# [Material provided]
------------------------------
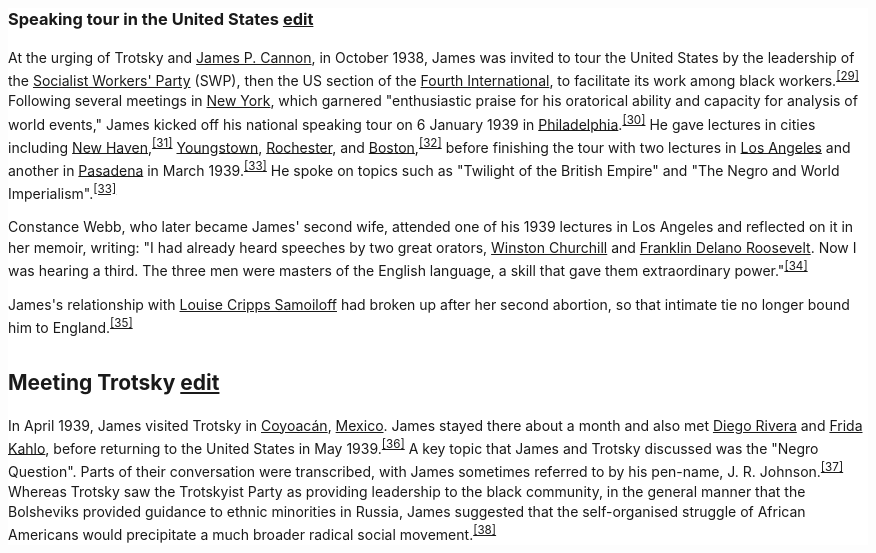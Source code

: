 ### Speaking tour in the United States [edit](https://en.m.wikipedia.org/w/index.php?title=C._L._R._James&action=edit&section=4 "Edit section: Speaking tour in the United States")

At the urging of Trotsky and [James P. Cannon](https://en.m.wikipedia.org/wiki/James_P._Cannon "James P. Cannon"), in October 1938, James was invited to tour the United States by the leadership of the [Socialist Workers' Party](https://en.m.wikipedia.org/wiki/Socialist_Workers%27_Party_(United_States) "Socialist Workers' Party (United States)") (SWP), then the US section of the [Fourth International](https://en.m.wikipedia.org/wiki/Fourth_International "Fourth International"), to facilitate its work among black workers.<sup id="cite_ref-29"><a href="https://en.m.wikipedia.org/wiki/C._L._R._James#cite_note-29">[29]</a></sup> Following several meetings in [New York](https://en.m.wikipedia.org/wiki/New_York_City "New York City"), which garnered "enthusiastic praise for his oratorical ability and capacity for analysis of world events," James kicked off his national speaking tour on 6 January 1939 in [Philadelphia](https://en.m.wikipedia.org/wiki/Philadelphia "Philadelphia").<sup id="cite_ref-30"><a href="https://en.m.wikipedia.org/wiki/C._L._R._James#cite_note-30">[30]</a></sup> He gave lectures in cities including [New Haven](https://en.m.wikipedia.org/wiki/New_Haven,_Connecticut "New Haven, Connecticut"),<sup id="cite_ref-31"><a href="https://en.m.wikipedia.org/wiki/C._L._R._James#cite_note-31">[31]</a></sup> [Youngstown](https://en.m.wikipedia.org/wiki/Youngstown,_Ohio "Youngstown, Ohio"), [Rochester](https://en.m.wikipedia.org/wiki/Rochester,_New_York "Rochester, New York"), and [Boston](https://en.m.wikipedia.org/wiki/Boston "Boston"),<sup id="cite_ref-32"><a href="https://en.m.wikipedia.org/wiki/C._L._R._James#cite_note-32">[32]</a></sup> before finishing the tour with two lectures in [Los Angeles](https://en.m.wikipedia.org/wiki/Los_Angeles "Los Angeles") and another in [Pasadena](https://en.m.wikipedia.org/wiki/Pasadena,_California "Pasadena, California") in March 1939.<sup id="cite_ref-:0_33-0"><a href="https://en.m.wikipedia.org/wiki/C._L._R._James#cite_note-:0-33">[33]</a></sup> He spoke on topics such as "Twilight of the British Empire" and "The Negro and World Imperialism".<sup id="cite_ref-:0_33-1"><a href="https://en.m.wikipedia.org/wiki/C._L._R._James#cite_note-:0-33">[33]</a></sup>

Constance Webb, who later became James' second wife, attended one of his 1939 lectures in Los Angeles and reflected on it in her memoir, writing: "I had already heard speeches by two great orators, [Winston Churchill](https://en.m.wikipedia.org/wiki/Winston_Churchill "Winston Churchill") and [Franklin Delano Roosevelt](https://en.m.wikipedia.org/wiki/Franklin_D._Roosevelt "Franklin D. Roosevelt"). Now I was hearing a third. The three men were masters of the English language, a skill that gave them extraordinary power."<sup id="cite_ref-34"><a href="https://en.m.wikipedia.org/wiki/C._L._R._James#cite_note-34">[34]</a></sup>

James's relationship with [Louise Cripps Samoiloff](https://en.m.wikipedia.org/wiki/Louise_Cripps_Samoiloff "Louise Cripps Samoiloff") had broken up after her second abortion, so that intimate tie no longer bound him to England.<sup id="cite_ref-35"><a href="https://en.m.wikipedia.org/wiki/C._L._R._James#cite_note-35">[35]</a></sup>

## Meeting Trotsky [edit](https://en.m.wikipedia.org/w/index.php?title=C._L._R._James&action=edit&section=5 "Edit section: Meeting Trotsky")

In April 1939, James visited Trotsky in [Coyoacán](https://en.m.wikipedia.org/wiki/Coyoac%C3%A1n "Coyoacán"), [Mexico](https://en.m.wikipedia.org/wiki/Mexico "Mexico"). James stayed there about a month and also met [Diego Rivera](https://en.m.wikipedia.org/wiki/Diego_Rivera "Diego Rivera") and [Frida Kahlo](https://en.m.wikipedia.org/wiki/Frida_Kahlo "Frida Kahlo"), before returning to the United States in May 1939.<sup id="cite_ref-Jelly-Schapiro_36-0"><a href="https://en.m.wikipedia.org/wiki/C._L._R._James#cite_note-Jelly-Schapiro-36">[36]</a></sup> A key topic that James and Trotsky discussed was the "Negro Question". Parts of their conversation were transcribed, with James sometimes referred to by his pen-name, J. R. Johnson.<sup id="cite_ref-37"><a href="https://en.m.wikipedia.org/wiki/C._L._R._James#cite_note-37">[37]</a></sup> Whereas Trotsky saw the Trotskyist Party as providing leadership to the black community, in the general manner that the Bolsheviks provided guidance to ethnic minorities in Russia, James suggested that the self-organised struggle of African Americans would precipitate a much broader radical social movement.<sup id="cite_ref-38"><a href="https://en.m.wikipedia.org/wiki/C._L._R._James#cite_note-38">[38]</a></sup>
------------------------------
# [Your goal]
The answer should be one number, the count of lines above that contain "action".

# [Exercise answer]
2